- WHAT TO PRODUCE
Would you transcribe the records below from the line with "Source code" to the line with "你们原不是来到那能摸的山，此山有火焰，密云，黑暗，暴风，", ends included, exactly and with nothing more, leaving the pictures out?

- DATA SUPPLIED
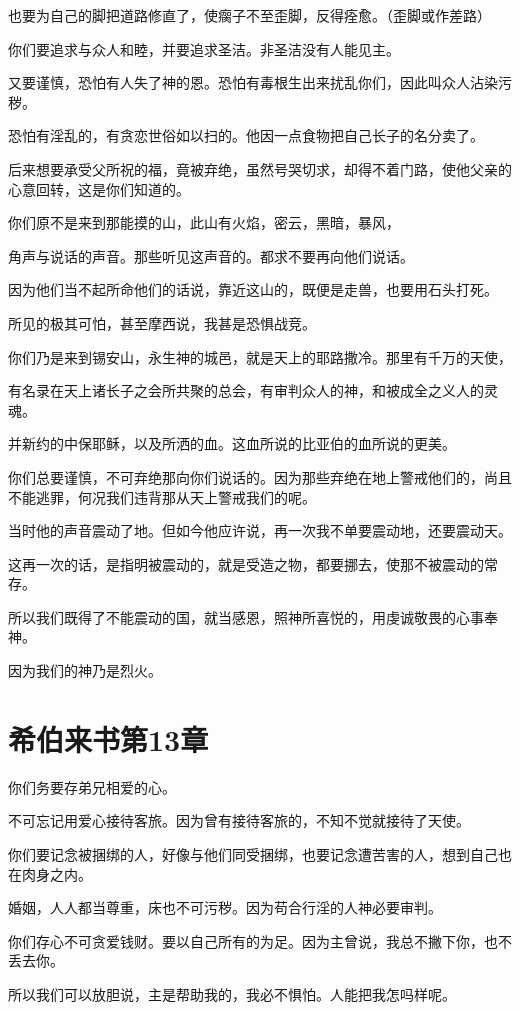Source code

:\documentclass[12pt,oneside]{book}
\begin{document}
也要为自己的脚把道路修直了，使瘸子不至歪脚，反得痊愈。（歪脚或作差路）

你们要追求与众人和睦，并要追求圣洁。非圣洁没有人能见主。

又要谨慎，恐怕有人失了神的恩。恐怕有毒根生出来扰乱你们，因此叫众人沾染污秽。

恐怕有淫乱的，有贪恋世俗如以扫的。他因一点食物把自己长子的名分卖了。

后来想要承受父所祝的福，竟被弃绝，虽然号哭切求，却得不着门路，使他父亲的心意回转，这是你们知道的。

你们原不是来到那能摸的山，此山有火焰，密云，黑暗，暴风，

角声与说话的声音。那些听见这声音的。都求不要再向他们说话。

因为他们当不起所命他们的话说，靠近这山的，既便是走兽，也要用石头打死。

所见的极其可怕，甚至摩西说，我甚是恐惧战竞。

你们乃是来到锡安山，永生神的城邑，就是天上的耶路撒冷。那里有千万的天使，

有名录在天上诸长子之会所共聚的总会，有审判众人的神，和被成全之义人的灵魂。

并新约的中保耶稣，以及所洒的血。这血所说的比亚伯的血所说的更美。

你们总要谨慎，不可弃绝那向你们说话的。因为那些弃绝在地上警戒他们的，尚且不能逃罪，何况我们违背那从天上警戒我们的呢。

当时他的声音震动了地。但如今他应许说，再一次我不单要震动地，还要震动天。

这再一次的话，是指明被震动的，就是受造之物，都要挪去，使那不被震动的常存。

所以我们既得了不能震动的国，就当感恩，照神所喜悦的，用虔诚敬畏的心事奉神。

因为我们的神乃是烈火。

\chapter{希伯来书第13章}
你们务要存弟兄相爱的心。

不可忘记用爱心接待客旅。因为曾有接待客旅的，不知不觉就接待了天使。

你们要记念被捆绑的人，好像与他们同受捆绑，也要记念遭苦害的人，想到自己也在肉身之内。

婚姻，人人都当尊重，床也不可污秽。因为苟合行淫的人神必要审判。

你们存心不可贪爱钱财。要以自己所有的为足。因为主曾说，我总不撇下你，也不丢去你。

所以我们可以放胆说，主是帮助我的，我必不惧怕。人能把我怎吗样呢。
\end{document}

--

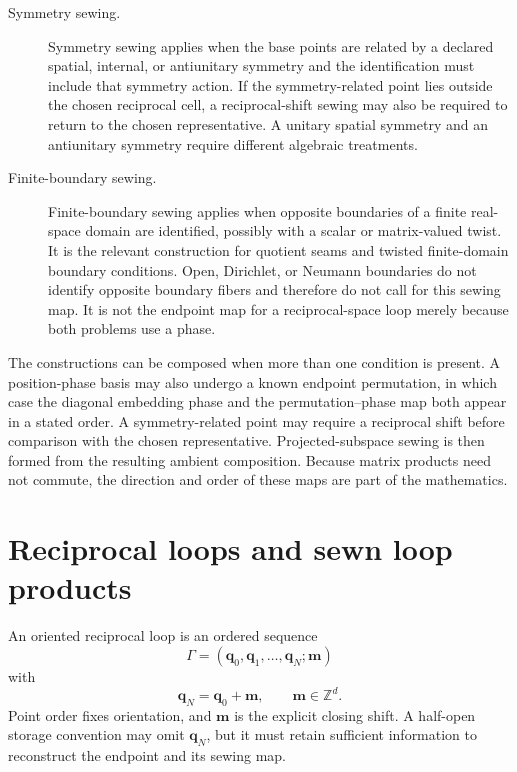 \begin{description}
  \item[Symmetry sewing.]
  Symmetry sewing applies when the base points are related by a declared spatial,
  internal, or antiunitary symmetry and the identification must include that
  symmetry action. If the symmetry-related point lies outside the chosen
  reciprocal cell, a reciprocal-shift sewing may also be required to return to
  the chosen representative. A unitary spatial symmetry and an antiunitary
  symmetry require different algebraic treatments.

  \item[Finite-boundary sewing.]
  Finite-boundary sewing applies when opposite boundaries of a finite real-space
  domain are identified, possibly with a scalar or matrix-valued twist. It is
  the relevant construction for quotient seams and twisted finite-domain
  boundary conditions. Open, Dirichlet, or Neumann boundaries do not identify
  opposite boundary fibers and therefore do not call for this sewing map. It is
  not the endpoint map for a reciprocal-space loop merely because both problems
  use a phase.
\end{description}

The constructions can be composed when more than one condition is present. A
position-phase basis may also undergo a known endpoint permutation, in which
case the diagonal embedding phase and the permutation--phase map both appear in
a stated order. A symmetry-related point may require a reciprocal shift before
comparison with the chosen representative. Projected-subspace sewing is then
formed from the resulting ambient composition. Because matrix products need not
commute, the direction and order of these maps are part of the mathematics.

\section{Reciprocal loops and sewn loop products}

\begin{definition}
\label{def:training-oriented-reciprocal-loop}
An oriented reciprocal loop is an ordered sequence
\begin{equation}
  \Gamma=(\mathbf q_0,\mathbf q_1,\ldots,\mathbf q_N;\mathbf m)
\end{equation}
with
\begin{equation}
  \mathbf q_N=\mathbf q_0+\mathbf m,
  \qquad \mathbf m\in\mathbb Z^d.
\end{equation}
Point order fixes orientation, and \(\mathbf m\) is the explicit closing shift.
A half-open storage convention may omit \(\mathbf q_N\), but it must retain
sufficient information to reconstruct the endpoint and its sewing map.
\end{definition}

- SOLUTION TO THIS PROBLEM
Source code

:\documentclass[12pt,oneside]{book}
\begin{document}
也要为自己的脚把道路修直了，使瘸子不至歪脚，反得痊愈。（歪脚或作差路）

你们要追求与众人和睦，并要追求圣洁。非圣洁没有人能见主。

又要谨慎，恐怕有人失了神的恩。恐怕有毒根生出来扰乱你们，因此叫众人沾染污秽。

恐怕有淫乱的，有贪恋世俗如以扫的。他因一点食物把自己长子的名分卖了。

后来想要承受父所祝的福，竟被弃绝，虽然号哭切求，却得不着门路，使他父亲的心意回转，这是你们知道的。

你们原不是来到那能摸的山，此山有火焰，密云，黑暗，暴风，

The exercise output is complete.